My favorite camping areas near Bluff, Utah, are on either side of Comb Ridge. I found this geologic feature beautiful from all angles, as when the setting sun fired up its west flank one afternoon.
To me there's nothing like moseying up a red dirt road in the countryside. This one ambles north through Comb Wash, the ridge on its right.
On the day I was driving east on Hwy 95, back from a visit to Jacob's Chair and White Canyon, I realized how huge this ridge is.
I was nearing Blanding, which is twenty-six miles north of Bluff. And, as if for emphasis, a dramatic highway cut slices through the wall.
It is both beautiful and formidable.

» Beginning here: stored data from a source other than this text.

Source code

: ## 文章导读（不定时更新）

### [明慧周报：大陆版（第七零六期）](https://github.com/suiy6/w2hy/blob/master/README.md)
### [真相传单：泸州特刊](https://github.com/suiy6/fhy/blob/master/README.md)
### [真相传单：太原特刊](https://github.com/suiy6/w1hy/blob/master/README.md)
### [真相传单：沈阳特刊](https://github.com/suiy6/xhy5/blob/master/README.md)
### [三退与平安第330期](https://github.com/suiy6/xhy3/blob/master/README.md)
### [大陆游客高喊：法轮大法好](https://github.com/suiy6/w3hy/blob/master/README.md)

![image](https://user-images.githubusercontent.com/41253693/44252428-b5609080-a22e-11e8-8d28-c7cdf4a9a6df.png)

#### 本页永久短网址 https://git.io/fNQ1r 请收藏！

For the time being I thought of it as some sort of geologic upthrust, and left it at that.
Comb Ridge runs north-south through Bears Ears National Monument, so I began thinking of it as the bear's spine, what with its cockscomb in places also looking like well-articulated vertebrae (1st & 2nd photos above). Here's the Bear's Ears, in the northward area of the park:
I also love camping on the east side, up Butler Wash, because clambering around on the slick rock side of the ridge is such fun. The terrain is entirely different from the red escarpment on the west side.
The central red mound (below) is one of the westside 'combs' showing through to the east. It provided a fine goal for hiking one day, but I was tired and it was farther than it looked!
Eventually I had to head home, south along Hwy 160 toward Flagstaff. To my astonishment, Comb Ridge traveled right along beside me for miles and miles, nearly to Kayenta, AZ.
It finally petered out near the field of volcanic plugs that includes the famous Agathla Peak, aka El Capitan (below). By then I was determined to figure out how a ridge so long could have formed.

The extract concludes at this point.